Un ejemplo claro de la debilidad de la ley en cuestión es su aplicabilidad nula en la práctica del rodeo, una tradición retrógrada, bruta y carente de empatía. De hecho, si un grupo de activistas busca defender el bienestar de los animales explotados en un rodeo, la norma actual referente al bienestar animal es ineficaz y es la noción de orden público la que toma importancia. Así, está permitido perseguir a lxs activistas pero no a quienes organizan el llamado deporte.
Lo central en el caso del rodeo es lo siguiente: Hay personas que tienen la voluntad de divertirse considerando a otros animales como medio para satisfacer esa voluntad. En otras palabras, la sociedad asigna un mayor valor al interés superficial de entretener a un grupo de personas que al bienestar de otros animales. El mismo principio se repite en el caso de las famosas “victorias” viñamarinas o en el uso de animales en circos. El mismo principio se repite en el caso de la gata Emma. El mismo principio se repite en el mascotismo, en la “tenencia” de animales en general (sea considerada responsable o no). El mismo principio se repite en cada bocado proveniente de la explotación animal (sea un lujo exótico o no, venga del mercado que venga).

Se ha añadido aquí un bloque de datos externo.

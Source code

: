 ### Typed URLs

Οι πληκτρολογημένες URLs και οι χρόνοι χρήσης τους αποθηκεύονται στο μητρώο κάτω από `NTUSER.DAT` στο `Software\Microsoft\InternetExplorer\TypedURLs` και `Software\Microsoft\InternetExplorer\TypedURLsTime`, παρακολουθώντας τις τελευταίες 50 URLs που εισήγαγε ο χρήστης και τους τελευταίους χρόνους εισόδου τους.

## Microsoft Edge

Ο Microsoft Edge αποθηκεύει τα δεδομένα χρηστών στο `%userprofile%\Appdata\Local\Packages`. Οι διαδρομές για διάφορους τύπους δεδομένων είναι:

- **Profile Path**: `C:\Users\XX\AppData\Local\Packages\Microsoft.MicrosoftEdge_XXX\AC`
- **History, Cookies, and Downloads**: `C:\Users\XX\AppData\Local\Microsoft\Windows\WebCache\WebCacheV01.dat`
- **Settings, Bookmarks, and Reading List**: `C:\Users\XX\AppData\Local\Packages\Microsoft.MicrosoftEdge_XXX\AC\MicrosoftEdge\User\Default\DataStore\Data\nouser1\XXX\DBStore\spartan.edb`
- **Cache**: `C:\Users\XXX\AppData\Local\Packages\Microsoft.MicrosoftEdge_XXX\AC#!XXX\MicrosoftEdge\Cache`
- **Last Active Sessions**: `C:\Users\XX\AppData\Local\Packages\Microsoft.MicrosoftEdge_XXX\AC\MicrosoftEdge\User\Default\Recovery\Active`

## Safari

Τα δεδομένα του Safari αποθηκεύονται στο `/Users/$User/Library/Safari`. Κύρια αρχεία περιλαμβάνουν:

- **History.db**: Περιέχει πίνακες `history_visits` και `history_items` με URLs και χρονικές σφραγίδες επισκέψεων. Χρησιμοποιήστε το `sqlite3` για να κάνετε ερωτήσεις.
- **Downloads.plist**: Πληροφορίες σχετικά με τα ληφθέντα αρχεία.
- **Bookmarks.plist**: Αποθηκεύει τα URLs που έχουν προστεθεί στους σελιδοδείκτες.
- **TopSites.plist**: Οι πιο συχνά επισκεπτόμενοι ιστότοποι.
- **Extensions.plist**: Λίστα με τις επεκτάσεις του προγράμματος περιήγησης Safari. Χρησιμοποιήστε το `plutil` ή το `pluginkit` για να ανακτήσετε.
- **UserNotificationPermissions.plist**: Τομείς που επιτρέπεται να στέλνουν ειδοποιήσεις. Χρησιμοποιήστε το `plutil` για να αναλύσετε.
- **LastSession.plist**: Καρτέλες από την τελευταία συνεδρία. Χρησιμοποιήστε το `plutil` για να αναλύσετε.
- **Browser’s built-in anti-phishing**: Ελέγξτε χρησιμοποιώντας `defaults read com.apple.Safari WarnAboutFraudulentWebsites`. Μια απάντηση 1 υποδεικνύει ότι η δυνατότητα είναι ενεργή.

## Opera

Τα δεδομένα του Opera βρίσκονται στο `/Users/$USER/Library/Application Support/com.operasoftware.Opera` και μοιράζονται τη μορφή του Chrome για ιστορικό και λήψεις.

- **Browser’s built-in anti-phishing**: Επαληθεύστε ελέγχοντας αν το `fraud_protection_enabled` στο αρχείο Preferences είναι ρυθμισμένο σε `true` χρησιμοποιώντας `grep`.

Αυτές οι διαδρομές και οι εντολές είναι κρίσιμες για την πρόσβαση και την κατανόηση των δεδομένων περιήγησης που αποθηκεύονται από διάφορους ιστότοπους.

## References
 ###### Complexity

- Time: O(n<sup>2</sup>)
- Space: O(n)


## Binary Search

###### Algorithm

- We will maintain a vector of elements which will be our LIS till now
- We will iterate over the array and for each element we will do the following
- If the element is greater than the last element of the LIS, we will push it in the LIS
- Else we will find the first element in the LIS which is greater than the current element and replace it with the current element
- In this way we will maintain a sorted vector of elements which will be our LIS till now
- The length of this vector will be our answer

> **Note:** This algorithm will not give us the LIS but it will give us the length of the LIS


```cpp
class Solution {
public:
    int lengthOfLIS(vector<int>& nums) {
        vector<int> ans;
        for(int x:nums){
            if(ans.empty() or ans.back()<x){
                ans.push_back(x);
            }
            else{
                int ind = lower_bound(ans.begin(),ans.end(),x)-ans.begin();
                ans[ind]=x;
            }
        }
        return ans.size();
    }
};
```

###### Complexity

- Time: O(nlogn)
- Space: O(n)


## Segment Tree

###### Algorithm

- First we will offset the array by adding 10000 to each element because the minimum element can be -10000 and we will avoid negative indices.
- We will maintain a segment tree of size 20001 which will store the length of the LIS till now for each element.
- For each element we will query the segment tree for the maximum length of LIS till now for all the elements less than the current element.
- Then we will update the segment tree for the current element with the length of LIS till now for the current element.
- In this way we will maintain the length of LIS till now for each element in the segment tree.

¿Por qué se formulan leyes que protegen sólo a ciertas especies (o clases) y sólo en ciertas circunstancias? Una respuesta rápida e ingenua podría indicar que el problema es uno de incoherencia. Pero la cuestión es más grave: Los sistemas económico-políticos dominantes (y, con ellos, la legislación, por supuesto) establecen escalas de preferencia sobre los intereses de las empresas, los ciudadanos y los animales. Al parecer, los intereses de Emma habrían sido, según la ley, más importantes que los intereses de alguno de los novillos golpeados hasta el cansancio en algún encuentro del deporte nacional. De manera similar, los intereses de la industria de mascotas parecerían ser más manejables que los intereses de la industria asociada al rodeo. Los intereses de la industria agropecuaria, del turismo, de la industria maderera (y tantos más) estarían también por encima de muchos otros, por encima de cuestiones sociales graves. Un debate que pone así en la balanza las voluntades es un mal debate. Cuando se trata de violencia y de dignidad, ningún interés individual debe estar por sobre otro y quien sufre el abuso debe tener protección (o el asilo contra la opresión).
Estamos claramente ante un problema educativo, un problema de construcción común de conocimientos y hábitos. Y con esto no quiero cuestionar únicamente la educación de quienes abandonan a sus mascotas. Me refiero a la educación social. Debemos someternos a esto como sociedad, como sociedades. Quienes fomentan el maltrato de animales no actúan sólo por diversión o por satisfacer su paladar, sino también porque sienten que su voluntad de calmar su aburrimiento y de saciar su antojo es más importante que la voluntad de lxs sometidxs. Lamentablemente, este sentimiento (directamente relacionado con otros problemas sociales) expresa un principio que es ampliamente aceptado y que opera de forma implícita en la pequeña ley que tenemos que obedecer y que dice buscar el bienestar de los animales.